Lozan’da, Lozan azınlıkları olarak tabir edilen gruplara iki türlü hak tanımlanmıştır: Türkiye Cumhuriyeti Devleti iki türlü taahhütte bulunuyor, negatif ve pozitif. Tabii anlaşmada doğrudan bu kelimelerle tarif etmiyorlar ama biz okuyunca böyle yorumlayabiliyoruz. Negatif derken, ne yapmayacağının taahhüttü ve pozitif derken ne yapacağının taahhüttün den söz ediyoruz. Türkiye Cumhuriyeti Lozan Anlaşması’nda bu grupların sosyal, kültürel ve fiziki varlıklarının gelişimi için kısıtlamalar, yasaklar getirmeyeceğini taahhüt ederken yine bu gruplara çeşitli destekler vereceğini de taahhüt etmiştir. Başka bir deyişle, bu grupları sadece eşit vatandaşlar olarak kabul etmekle kalmayıp bunun ötesinde birtakım kolaylıklar sağlayacağı sözünü verir. Örneğin okullara yerel ve merkezi bütçelerinden pay ayrılması, bu grupların eğitsel ve dinsel kurumlarının çeşitli yollarla desteklenmesi bunlara dahildir. Türkiye sınırlı süreli uygulamalar hariç bu taahhütlerine uymadı. Lozan’daki güvencelerin aksine, daha Lozan’ın mürekkebi kurumadan azınlıklara yasaklar getirmiştir.

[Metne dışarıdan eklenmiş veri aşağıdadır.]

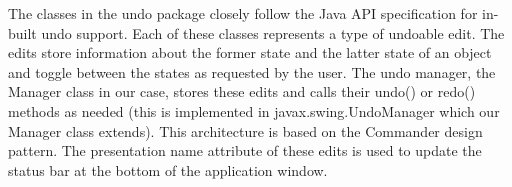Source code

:\tab The classes in the undo package closely follow the Java API specification for in-built undo support. Each of these classes represents a type of undoable edit. The edits store information about the former state and the latter state of an object and toggle between the states as requested by the user. The undo manager, the Manager class in our case, stores these edits and calls their undo() or redo() methods as needed (this is implemented in javax.swing.UndoManager which our Manager class extends). This architecture is based on the Commander design pattern. The presentation name attribute of these edits is used to update the status bar at the bottom of the application window.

Bunun da ötesinde söz verdiği kolaylıkların hiçbirini sağlamadı.
Lozan’da 37. ve 45. Maddeler genel ilkeleri ortaya koyarken bu ilkelerde belirtilen işlerin nasıl yapılacağına dair kanunların çıkarılması gerekir. Çünkü Lozan ilkelerin çerçevesini sunar, ama bunları somutlaştırmak için bir takım uygulama yasaları çıkarmak lazımdı. Lozan’ın 100. yılında bu uygulama yasaları hala çıkmadı, bu da acı bir ironi. Aslında Lozan’ı imzalayanlar imzaladıkları anda bu taahhütleri uygulamayı düşünmüyorlardı zaten. Örneğin Lozan heyetinde olan Rıza Nur’un mecliste kendilerine azınlıklara verilen taahhütler üzerinden yapılan eleştirilere ‘Bakın bunlar laftan ibarettir, uygulanacağı yoktur’ mealinde cevaplar vermiştir. Nitekim bugüne kadar ne negatif ne de pozitif taahhütler uygulandı. Oradaki genel ilkelere aykırı pek çok uygulama hayata geçirildi. Vakıf seçimleri ile ilgili kolaylık sağlayacağına işi daha da zorlaştırıyor.